▶ [Assignment] Copied exactly and without pictures, the lines from the beginning of the entries through the one that holds "the write target." should form the entire reply.

+++ Record excerpts

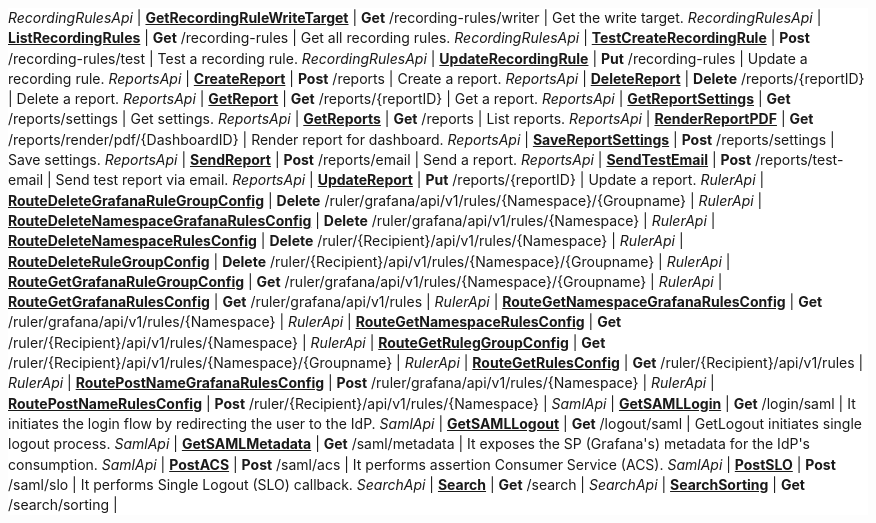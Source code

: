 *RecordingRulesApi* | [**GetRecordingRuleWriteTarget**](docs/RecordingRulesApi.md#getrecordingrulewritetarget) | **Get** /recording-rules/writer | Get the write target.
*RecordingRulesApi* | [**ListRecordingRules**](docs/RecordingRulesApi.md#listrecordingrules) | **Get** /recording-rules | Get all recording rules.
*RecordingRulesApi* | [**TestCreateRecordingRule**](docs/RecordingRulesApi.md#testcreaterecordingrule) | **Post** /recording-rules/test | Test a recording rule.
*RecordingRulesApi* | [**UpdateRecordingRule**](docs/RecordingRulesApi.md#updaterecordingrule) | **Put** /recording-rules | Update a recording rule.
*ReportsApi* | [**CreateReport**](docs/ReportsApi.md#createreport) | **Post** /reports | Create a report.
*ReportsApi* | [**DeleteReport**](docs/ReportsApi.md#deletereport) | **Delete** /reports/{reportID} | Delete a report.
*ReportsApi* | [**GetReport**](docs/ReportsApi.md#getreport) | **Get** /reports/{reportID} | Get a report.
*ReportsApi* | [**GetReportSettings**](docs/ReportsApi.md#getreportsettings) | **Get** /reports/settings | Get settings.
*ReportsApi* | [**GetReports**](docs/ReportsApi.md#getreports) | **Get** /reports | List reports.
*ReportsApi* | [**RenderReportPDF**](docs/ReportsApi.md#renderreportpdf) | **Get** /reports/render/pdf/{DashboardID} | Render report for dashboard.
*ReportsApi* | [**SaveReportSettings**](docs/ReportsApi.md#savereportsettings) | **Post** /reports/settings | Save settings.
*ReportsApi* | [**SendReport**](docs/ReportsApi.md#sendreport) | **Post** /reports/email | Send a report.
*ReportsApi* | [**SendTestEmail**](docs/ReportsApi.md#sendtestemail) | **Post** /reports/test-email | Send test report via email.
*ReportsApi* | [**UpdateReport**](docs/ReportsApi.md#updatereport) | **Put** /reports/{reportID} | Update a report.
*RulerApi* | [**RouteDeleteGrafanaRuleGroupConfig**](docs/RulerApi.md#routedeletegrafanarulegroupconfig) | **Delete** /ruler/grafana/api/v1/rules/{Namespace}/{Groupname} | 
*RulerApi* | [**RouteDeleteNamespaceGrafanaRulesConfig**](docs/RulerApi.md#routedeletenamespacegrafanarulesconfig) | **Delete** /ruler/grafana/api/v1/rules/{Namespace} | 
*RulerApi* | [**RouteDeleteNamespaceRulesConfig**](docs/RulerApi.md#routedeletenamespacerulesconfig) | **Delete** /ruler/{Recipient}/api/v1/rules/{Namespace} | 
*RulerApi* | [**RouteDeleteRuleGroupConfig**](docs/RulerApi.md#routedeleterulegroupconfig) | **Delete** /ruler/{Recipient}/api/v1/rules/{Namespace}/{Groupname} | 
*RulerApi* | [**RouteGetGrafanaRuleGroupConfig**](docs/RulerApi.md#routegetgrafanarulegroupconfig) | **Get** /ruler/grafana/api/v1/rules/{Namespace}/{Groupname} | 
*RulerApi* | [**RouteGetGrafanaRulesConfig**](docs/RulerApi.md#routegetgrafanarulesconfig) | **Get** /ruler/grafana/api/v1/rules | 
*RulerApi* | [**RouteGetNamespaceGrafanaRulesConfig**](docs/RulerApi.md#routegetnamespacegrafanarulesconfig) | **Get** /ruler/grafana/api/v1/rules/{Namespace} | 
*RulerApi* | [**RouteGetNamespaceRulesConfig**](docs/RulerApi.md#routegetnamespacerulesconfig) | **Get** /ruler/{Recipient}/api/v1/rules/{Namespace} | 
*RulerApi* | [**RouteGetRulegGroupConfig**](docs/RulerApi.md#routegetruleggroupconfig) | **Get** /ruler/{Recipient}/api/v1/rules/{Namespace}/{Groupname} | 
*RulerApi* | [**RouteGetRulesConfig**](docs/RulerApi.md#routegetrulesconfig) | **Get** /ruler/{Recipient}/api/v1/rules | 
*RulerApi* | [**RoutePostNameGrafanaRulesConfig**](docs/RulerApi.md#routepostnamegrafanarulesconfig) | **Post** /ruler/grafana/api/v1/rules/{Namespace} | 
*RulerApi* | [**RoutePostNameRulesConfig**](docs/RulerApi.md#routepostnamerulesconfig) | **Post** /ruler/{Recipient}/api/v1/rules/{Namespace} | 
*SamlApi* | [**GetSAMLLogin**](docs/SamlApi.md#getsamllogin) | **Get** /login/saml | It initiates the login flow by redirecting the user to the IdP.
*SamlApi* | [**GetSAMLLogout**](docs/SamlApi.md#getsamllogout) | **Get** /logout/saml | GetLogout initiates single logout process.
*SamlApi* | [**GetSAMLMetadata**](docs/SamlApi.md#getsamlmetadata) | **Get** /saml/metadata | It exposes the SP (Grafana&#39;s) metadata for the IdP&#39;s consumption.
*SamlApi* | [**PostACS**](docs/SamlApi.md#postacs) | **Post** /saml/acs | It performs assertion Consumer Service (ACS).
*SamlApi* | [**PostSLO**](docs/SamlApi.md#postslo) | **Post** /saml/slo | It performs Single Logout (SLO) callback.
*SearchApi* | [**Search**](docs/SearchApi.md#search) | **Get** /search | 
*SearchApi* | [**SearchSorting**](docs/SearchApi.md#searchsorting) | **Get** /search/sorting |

++++++

▶ [Response]
Source code

: *RecordingRulesApi* | [**GetRecordingRuleWriteTarget**](docs/RecordingRulesApi.md#getrecordingrulewritetarget) | **Get** /recording-rules/writer | Get the write target.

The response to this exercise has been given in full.